Selon les informations rapportées, l'affaire débute le 24 juin 2026 lorsqu'un homme se présente auprès des enquêteurs de la BR de Saly. Il affirme être régulièrement sollicité par un individu qui lui aurait proposé d'entretenir des relations sexuelles. Se disant victime de harcèlement, il remet aux gendarmes des échanges téléphoniques ainsi que plusieurs éléments qu'il estime de nature à appuyer sa plainte.
Les enquêteurs décident alors d'ouvrir une enquête afin de vérifier les faits dénoncés.
Dans le cadre de leurs investigations, les gendarmes demandent au plaignant de maintenir le contact avec le suspect présumé et de fixer un rendez-vous.
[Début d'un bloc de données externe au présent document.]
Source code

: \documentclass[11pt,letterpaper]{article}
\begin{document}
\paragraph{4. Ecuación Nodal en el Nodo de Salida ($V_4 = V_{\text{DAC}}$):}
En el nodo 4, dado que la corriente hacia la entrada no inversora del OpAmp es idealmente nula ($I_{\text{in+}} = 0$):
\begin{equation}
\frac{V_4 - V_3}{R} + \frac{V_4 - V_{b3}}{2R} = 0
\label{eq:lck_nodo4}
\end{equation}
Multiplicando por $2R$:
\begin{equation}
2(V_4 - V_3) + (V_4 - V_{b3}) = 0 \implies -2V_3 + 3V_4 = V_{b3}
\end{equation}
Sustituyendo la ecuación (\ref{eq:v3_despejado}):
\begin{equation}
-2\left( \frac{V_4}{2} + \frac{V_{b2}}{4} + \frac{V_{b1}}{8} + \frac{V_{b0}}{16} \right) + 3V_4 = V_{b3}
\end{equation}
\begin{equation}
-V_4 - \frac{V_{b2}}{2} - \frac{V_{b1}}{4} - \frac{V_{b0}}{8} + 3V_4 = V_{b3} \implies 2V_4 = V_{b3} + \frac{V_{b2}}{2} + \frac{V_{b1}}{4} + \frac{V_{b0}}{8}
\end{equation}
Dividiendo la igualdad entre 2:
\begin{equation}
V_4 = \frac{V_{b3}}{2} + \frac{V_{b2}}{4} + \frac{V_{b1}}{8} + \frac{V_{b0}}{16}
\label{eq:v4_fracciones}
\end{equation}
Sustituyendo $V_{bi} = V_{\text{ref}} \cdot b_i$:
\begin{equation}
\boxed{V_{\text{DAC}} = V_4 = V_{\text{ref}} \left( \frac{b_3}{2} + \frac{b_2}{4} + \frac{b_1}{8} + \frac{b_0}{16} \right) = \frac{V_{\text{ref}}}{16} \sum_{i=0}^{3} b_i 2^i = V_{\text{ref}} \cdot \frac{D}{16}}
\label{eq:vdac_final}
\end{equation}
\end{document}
L'objectif est de constater les faits dans un cadre permettant d'établir les responsabilités de chacun.
Le jour convenu, le suspect se présente sur les lieux. Selon les éléments de l'enquête, il est porteur d'un lubrifiant et de pastilles. Les gendarmes, qui surveillaient discrètement l'opération, procèdent alors à son interpellation.
Les déclarations du mis en cause
Placée en garde à vue, la personne interpellée est entendue par les enquêteurs. D'après le procès-verbal cité par plusieurs médias, le maçon aurait déclaré être homosexuel depuis son jeune âge.
Toujours selon ses déclarations, il aurait entretenu une relation avec un homme présenté sous les initiales S. S., actuellement poursuivi dans une autre affaire. Il aurait expliqué qu'après l'arrestation de ce dernier, il recherchait un nouveau partenaire, ce qui l'aurait conduit à prendre contact avec le plaignant.
Ces déclarations relèvent de l'audition du suspect et devront, le cas échéant, être examinées par la justice au cours de la procédure.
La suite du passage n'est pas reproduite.